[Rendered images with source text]
····················
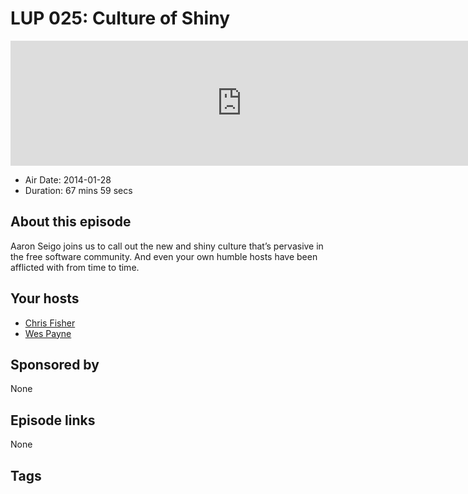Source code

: # LUP 025: Culture of Shiny

<iframe src="https://player.fireside.fm/v2/RUkczH-V+1luZkd00?theme=dark" width="740" height="200" frameborder="0" scrolling="no"></iframe>

* Air Date: 2014-01-28
* Duration: 67 mins 59 secs

## About this episode

Aaron Seigo joins us to call out the new and shiny culture that’s pervasive in the free software community. And even your own humble hosts have been afflicted with from time to time.

## Your hosts
* [Chris Fisher](https://linuxunplugged.com/hosts/chrislas)
* [Wes Payne](https://linuxunplugged.com/hosts/wes)

## Sponsored by

None



## Episode links

None



## Tags

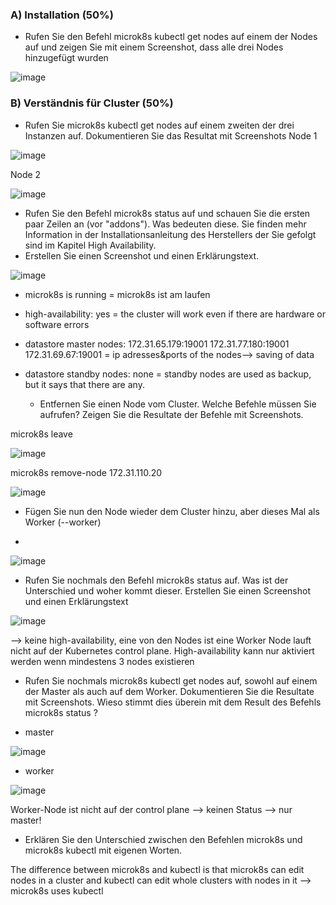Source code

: ### A) Installation (50%)
- Rufen Sie den Befehl microk8s kubectl get nodes auf einem der Nodes auf und zeigen Sie mit einem Screenshot, dass alle drei Nodes hinzugefügt wurden


![image](https://github.com/auroragjemaj/m347/assets/112400886/9db28673-2129-4354-8a00-94183c6eb789)


### B) Verständnis für Cluster (50%)

- Rufen Sie microk8s kubectl get nodes auf einem zweiten der drei Instanzen auf. Dokumentieren Sie das Resultat mit Screenshots
Node 1


![image](https://github.com/auroragjemaj/m347/assets/112400886/7709206c-f5e5-4269-9d75-c03f3ca497a1)


Node 2


![image](https://github.com/auroragjemaj/m347/assets/112400886/e517aad6-3790-46e0-8e3b-ccb350db8215)


- Rufen Sie den Befehl microk8s status auf und schauen Sie die ersten paar Zeilen an (vor "addons"). Was bedeuten diese. Sie finden mehr Information in der Installationsanleitung des Herstellers der Sie gefolgt sind im Kapitel High Availability.
- Erstellen Sie einen Screenshot und einen Erklärungstext.


![image](https://github.com/auroragjemaj/m347/assets/112400886/01785dcb-29ec-4f87-ad4b-479fce4b1749)


- microk8s is running = microk8s ist am laufen
- high-availability: yes = the cluster will work even if there are hardware or software errors
- datastore master nodes: 172.31.65.179:19001 172.31.77.180:19001 172.31.69.67:19001 = ip adresses&ports of the nodes--> saving of data
- datastore standby nodes: none = standby nodes are used as backup, but it says that there are any.



  - Entfernen Sie einen Node vom Cluster. Welche Befehle müssen Sie aufrufen? Zeigen Sie die Resultate der Befehle mit Screenshots.


microk8s leave


![image](https://github.com/auroragjemaj/m347/assets/112400886/457f8341-8869-48d6-a2f9-ae5310830cd6)


microk8s remove-node 172.31.110.20


![image](https://github.com/auroragjemaj/m347/assets/112400886/da84b8b4-564f-4067-9a36-5df0c245cda8)



  - Fügen Sie nun den Node wieder dem Cluster hinzu, aber dieses Mal als Worker (--worker)

  - 
![image](https://github.com/auroragjemaj/m347/assets/112400886/549eb053-a0ef-4601-9484-95fa4f9189fb)


  - Rufen Sie nochmals den Befehl microk8s status auf. Was ist der Unterschied und woher kommt dieser. Erstellen Sie einen Screenshot und einen Erklärungstext


![image](https://github.com/auroragjemaj/m347/assets/112400886/2300487a-0c76-4020-b13f-b9eb234edbd2)


 
--> keine high-availability, eine von den Nodes ist eine Worker Node lauft nicht auf der Kubernetes control plane. High-availability kann nur aktiviert werden wenn mindestens 3 nodes existieren 


  - Rufen Sie nochmals microk8s kubectl get nodes auf, sowohl auf einem der Master als auch auf dem Worker. Dokumentieren Sie die Resultate mit Screenshots. Wieso stimmt dies überein mit dem Result des Befehls microk8s status ?


  - master


![image](https://github.com/auroragjemaj/m347/assets/112400886/8e5f4f9e-9e55-4528-af33-912de2026afe)

  - worker


![image](https://github.com/auroragjemaj/m347/assets/112400886/69cf049c-de68-4d32-b96e-bac18476f7de)


Worker-Node ist nicht auf der control plane --> keinen Status --> nur master!


  - Erklären Sie den Unterschied zwischen den Befehlen microk8s und microk8s kubectl mit eigenen Worten.


The difference between microk8s and kubectl is that microk8s can edit nodes in a cluster and kubectl can edit whole clusters with nodes in it --> microk8s uses kubectl
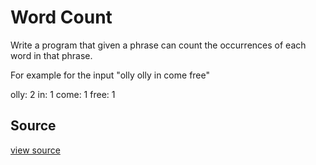 # Word Count

Write a program that given a phrase can count the occurrences of each word in that phrase.

For example for the input "olly olly in come free"

olly: 2
in: 1
come: 1
free: 1




## Source

 [view source]()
····················
* [Directions for this task]: Each line above from the one with "Culture of Shiny" up to and including the one with "## About this episode" must be set down exactly, and no line outside that span may appear.

* [Solution to this problem]:
: # LUP 025: Culture of Shiny

<iframe src="https://player.fireside.fm/v2/RUkczH-V+1luZkd00?theme=dark" width="740" height="200" frameborder="0" scrolling="no"></iframe>

* Air Date: 2014-01-28
* Duration: 67 mins 59 secs

## About this episode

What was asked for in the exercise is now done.